Here we have the same stats for global warming. They show that the term is more common in all of the genres and time periods, except for 2010–2012, when the normalized frequency drops down to 10.02. In the same time period, the frequency for climate change is 17.02. Conservatives are winning!

Not so fast, tiger. We still don’t know who is using these words. Remember that global warming only refers to one of the many changes happening to our planet. Maybe those in the media picked up on this and started using climate change where it was more appropriate. So let’s cut up the genres.

Didn’t you get the memo?

So President Bush didn’t use climate change or global warming. But perhaps this idea that the opposing sides of the debate should use different terms has filtered down to the talking heads on TV. If we remember the idea that people believe they hear global warming more often than climate change in public discourse, we can look at the Spoken section of the corpus to check this claim. Here is where you can check your guesses about which term is more common on various news outlets. Below are the frequencies for climate change in the different sections of the Spoken corpus.

Climate change
Spoken # PER MILLION # TOKENS # WORDS
FOX 19.51 123 6,302,918
NPR 18.45 321 17,399,724
PBS 12.1 80 6,612,202
CNN 5.37 111 20,656,861
NBC 4.41 28 6,348,632
MSNBC 3.68 3 814,156
CBS 3.41 44 12,887,290
ABC 3.29 51 15,514,463
Indep 0.23 1 4,343,343

So climate change occurs about 19 times per million words on Fox News and about 3 times per million words on MSNBC. #TOKENS refers to the actual number of times the term appears in each subsection, while # WORDS refers to how many words make up each subsection.
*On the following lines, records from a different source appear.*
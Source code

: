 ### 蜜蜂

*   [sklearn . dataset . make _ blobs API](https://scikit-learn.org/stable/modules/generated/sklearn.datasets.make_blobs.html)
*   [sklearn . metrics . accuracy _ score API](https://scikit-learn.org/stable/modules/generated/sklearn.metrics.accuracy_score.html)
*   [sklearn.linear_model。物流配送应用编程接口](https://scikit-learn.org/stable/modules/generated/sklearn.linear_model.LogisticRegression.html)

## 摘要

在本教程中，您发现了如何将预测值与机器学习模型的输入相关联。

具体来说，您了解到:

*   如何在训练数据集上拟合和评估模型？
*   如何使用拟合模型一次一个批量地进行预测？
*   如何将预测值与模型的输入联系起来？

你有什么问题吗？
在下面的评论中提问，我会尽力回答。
Here are the same stats for global warming:

Global warming
Spoken # PER MILLION # TOKENS # WORDS
FOX 36.33 229 6,302,918
MSNBC 31.93 26 814,156
NPR 17.82 310 17,399,724
PBS 13.16 87 6,612,202
CNN 8.37 173 20,656,861
ABC 6.96 108 15,514,463
Indep 6.22 27 4,343,343
CBS 4.03 52 12,887,290
NBC 3.15 20 6,348,632

Interestingly enough, Fox news tops both lists. What’s strange, though, is that we should have expected a conservative/Republican news site like Fox to use the climate change much more than global warming, but that is not the case (they really are fair and balanced!). NPR and PBS use the terms with almost equal frequency, while the commie pinkos over at MSNBC use global warming at a much higher rate than climate change (they’re coming for your guns too!).

Everybody chill

But hold on a second. What do these numbers really tell us? First, in terms of the spoken data in COCA, global warming really is more frequent. That doesn’t account for all of the language people hear every day, but it is representative of the public discourse they are likely to hear. Only NBC used climate change more often, and even then only barely.

While we can say that the issue of climate change or global warming seems to feature more prominently on Fox News compared to CBS or ABC, we don’t really have a way of saying how these terms are used on any channel.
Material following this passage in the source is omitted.